Source material:
***

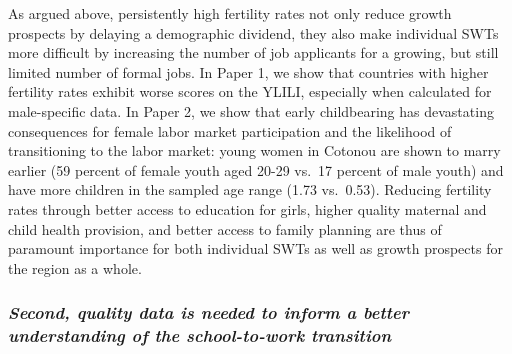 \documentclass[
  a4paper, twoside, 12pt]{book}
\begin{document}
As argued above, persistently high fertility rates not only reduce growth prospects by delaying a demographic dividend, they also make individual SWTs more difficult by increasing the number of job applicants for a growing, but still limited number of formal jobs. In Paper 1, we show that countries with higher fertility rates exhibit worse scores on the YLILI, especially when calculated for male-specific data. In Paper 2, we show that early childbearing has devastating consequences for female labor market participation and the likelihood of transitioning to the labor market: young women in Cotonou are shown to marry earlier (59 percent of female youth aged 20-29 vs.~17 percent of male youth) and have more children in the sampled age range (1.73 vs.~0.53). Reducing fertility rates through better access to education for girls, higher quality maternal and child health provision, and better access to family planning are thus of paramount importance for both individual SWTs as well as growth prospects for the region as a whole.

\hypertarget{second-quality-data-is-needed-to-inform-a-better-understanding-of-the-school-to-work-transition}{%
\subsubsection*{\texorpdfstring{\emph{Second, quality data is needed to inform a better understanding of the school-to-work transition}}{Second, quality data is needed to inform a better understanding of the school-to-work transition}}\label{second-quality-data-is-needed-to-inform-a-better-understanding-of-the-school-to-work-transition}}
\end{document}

***

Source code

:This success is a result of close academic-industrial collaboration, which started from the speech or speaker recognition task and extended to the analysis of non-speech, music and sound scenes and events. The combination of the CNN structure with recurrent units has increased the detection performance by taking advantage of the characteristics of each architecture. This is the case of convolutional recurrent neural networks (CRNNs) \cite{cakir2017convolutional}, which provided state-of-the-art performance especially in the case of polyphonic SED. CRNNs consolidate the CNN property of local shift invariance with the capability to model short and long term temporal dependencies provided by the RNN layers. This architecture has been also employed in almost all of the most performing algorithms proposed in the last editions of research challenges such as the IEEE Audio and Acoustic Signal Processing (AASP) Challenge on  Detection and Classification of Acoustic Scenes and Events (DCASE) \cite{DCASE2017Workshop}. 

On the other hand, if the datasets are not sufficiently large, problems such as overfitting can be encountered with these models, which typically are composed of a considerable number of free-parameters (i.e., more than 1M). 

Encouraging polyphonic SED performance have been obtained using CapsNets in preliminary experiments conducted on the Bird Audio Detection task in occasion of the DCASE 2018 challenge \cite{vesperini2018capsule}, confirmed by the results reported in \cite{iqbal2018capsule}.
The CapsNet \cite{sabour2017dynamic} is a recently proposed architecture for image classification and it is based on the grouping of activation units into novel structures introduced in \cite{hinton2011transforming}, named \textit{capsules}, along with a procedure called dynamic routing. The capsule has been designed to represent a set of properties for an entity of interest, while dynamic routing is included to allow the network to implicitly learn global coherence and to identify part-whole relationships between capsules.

***

The answer is the run of lines above from the line containing "Source code" through the line containing "success is a", copied exactly and alone.

Source code

:This success is a result of close academic-industrial collaboration, which started from the speech or speaker recognition task and extended to the analysis of non-speech, music and sound scenes and events. The combination of the CNN structure with recurrent units has increased the detection performance by taking advantage of the characteristics of each architecture. This is the case of convolutional recurrent neural networks (CRNNs) \cite{cakir2017convolutional}, which provided state-of-the-art performance especially in the case of polyphonic SED. CRNNs consolidate the CNN property of local shift invariance with the capability to model short and long term temporal dependencies provided by the RNN layers. This architecture has been also employed in almost all of the most performing algorithms proposed in the last editions of research challenges such as the IEEE Audio and Acoustic Signal Processing (AASP) Challenge on  Detection and Classification of Acoustic Scenes and Events (DCASE) \cite{DCASE2017Workshop}. 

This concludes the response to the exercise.